Start of DATA PROVIDED

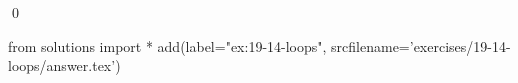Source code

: 
\begin{ex}
  \label{ex:19-14-loops}
  
  \qed
\end{ex}
\begin{python0}
from solutions import *
add(label="ex:19-14-loops",
    srcfilename='exercises/19-14-loops/answer.tex')
\end{python0}
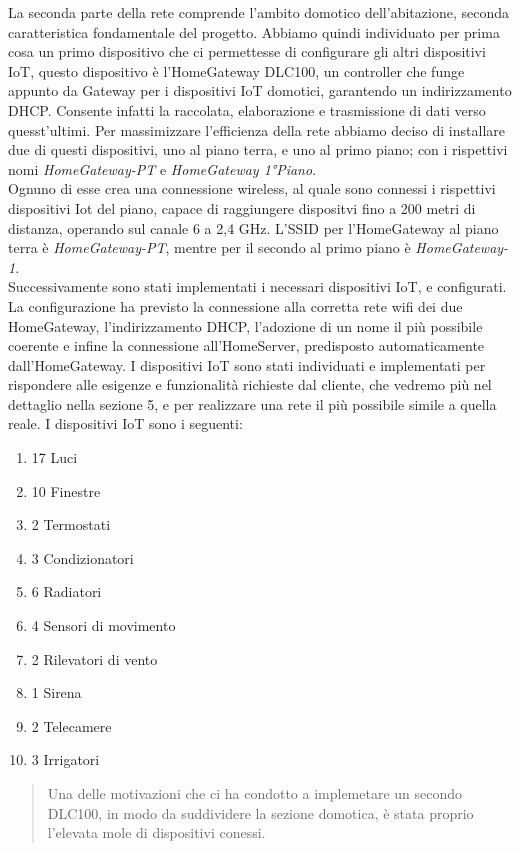 \documentclass[italian, 12pt, a4paper]{article}
\begin{document}
La seconda parte della rete comprende l'ambito domotico dell'abitazione, seconda caratteristica fondamentale del progetto. Abbiamo quindi individuato per prima cosa un primo dispositivo che ci permettesse di configurare gli altri dispositivi IoT, questo dispositivo è l'HomeGateway DLC100, un controller che funge appunto da Gateway per i dispositivi IoT domotici, garantendo un indirizzamento DHCP. Consente infatti la raccolata, elaborazione e trasmissione di dati verso quesst'ultimi. Per massimizzare l'efficienza della rete abbiamo deciso di installare due di questi dispositivi, uno al piano terra, e uno al primo piano; con i rispettivi nomi \emph{HomeGateway-PT} e \emph{HomeGateway 1°Piano}.\\Ognuno di esse crea una connessione wireless, al quale sono connessi i rispettivi dispositivi Iot del piano, capace di raggiungere dispositvi fino a 200 metri di distanza, operando sul canale 6 a 2,4 GHz. L'SSID per l'HomeGateway al piano terra è \emph{HomeGateway-PT}, mentre per il secondo al primo piano è \emph{HomeGateway-1}.\\ Successivamente sono stati implementati i necessari dispositivi IoT, e configurati. La configurazione ha previsto la connessione alla corretta rete wifi dei due HomeGateway, l'indirizzamento DHCP, l'adozione di un nome il più possibile coerente e infine la connessione all'HomeServer, predisposto automaticamente dall'HomeGateway. I dispositivi IoT sono stati individuati e implementati per rispondere alle esigenze e funzionalità richieste dal cliente, che vedremo più nel dettaglio nella sezione 5, e per realizzare una rete il più possibile simile a quella reale. I dispositivi IoT sono i seguenti: 
\begin{enumerate}
    \item 17 Luci
    \item 10 Finestre
    \item 2 Termostati
    \item 3 Condizionatori
    \item 6 Radiatori
    \item 4 Sensori di movimento
    \item 2 Rilevatori di vento
    \item 1 Sirena
    \item 2 Telecamere
    \item 3 Irrigatori
\end{enumerate}
\begin{quote}
    Una delle motivazioni che ci ha condotto a implemetare un secondo DLC100, in modo da suddividere la sezione domotica, è stata proprio l'elevata mole di dispositivi conessi.\\ 
\end{quote}
\end{document}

End of DATA PROVIDED

> DIRECTIONS
Your answer must be the full set of entries, set down exactly and without pictures.

> RESPONSE TO THE TASK
Source code

: 
\begin{ex}
  \label{ex:19-14-loops}
  
  \qed
\end{ex}
\begin{python0}
from solutions import *
add(label="ex:19-14-loops",
    srcfilename='exercises/19-14-loops/answer.tex')
\end{python0}
 \documentclass[italian, 12pt, a4paper]{article}
\begin{document}
La seconda parte della rete comprende l'ambito domotico dell'abitazione, seconda caratteristica fondamentale del progetto. Abbiamo quindi individuato per prima cosa un primo dispositivo che ci permettesse di configurare gli altri dispositivi IoT, questo dispositivo è l'HomeGateway DLC100, un controller che funge appunto da Gateway per i dispositivi IoT domotici, garantendo un indirizzamento DHCP. Consente infatti la raccolata, elaborazione e trasmissione di dati verso quesst'ultimi. Per massimizzare l'efficienza della rete abbiamo deciso di installare due di questi dispositivi, uno al piano terra, e uno al primo piano; con i rispettivi nomi \emph{HomeGateway-PT} e \emph{HomeGateway 1°Piano}.\\Ognuno di esse crea una connessione wireless, al quale sono connessi i rispettivi dispositivi Iot del piano, capace di raggiungere dispositvi fino a 200 metri di distanza, operando sul canale 6 a 2,4 GHz. L'SSID per l'HomeGateway al piano terra è \emph{HomeGateway-PT}, mentre per il secondo al primo piano è \emph{HomeGateway-1}.\\ Successivamente sono stati implementati i necessari dispositivi IoT, e configurati. La configurazione ha previsto la connessione alla corretta rete wifi dei due HomeGateway, l'indirizzamento DHCP, l'adozione di un nome il più possibile coerente e infine la connessione all'HomeServer, predisposto automaticamente dall'HomeGateway. I dispositivi IoT sono stati individuati e implementati per rispondere alle esigenze e funzionalità richieste dal cliente, che vedremo più nel dettaglio nella sezione 5, e per realizzare una rete il più possibile simile a quella reale. I dispositivi IoT sono i seguenti: 
\begin{enumerate}
    \item 17 Luci
    \item 10 Finestre
    \item 2 Termostati
    \item 3 Condizionatori
    \item 6 Radiatori
    \item 4 Sensori di movimento
    \item 2 Rilevatori di vento
    \item 1 Sirena
    \item 2 Telecamere
    \item 3 Irrigatori
\end{enumerate}
\begin{quote}
    Una delle motivazioni che ci ha condotto a implemetare un secondo DLC100, in modo da suddividere la sezione domotica, è stata proprio l'elevata mole di dispositivi conessi.\\ 
\end{quote}
\end{document}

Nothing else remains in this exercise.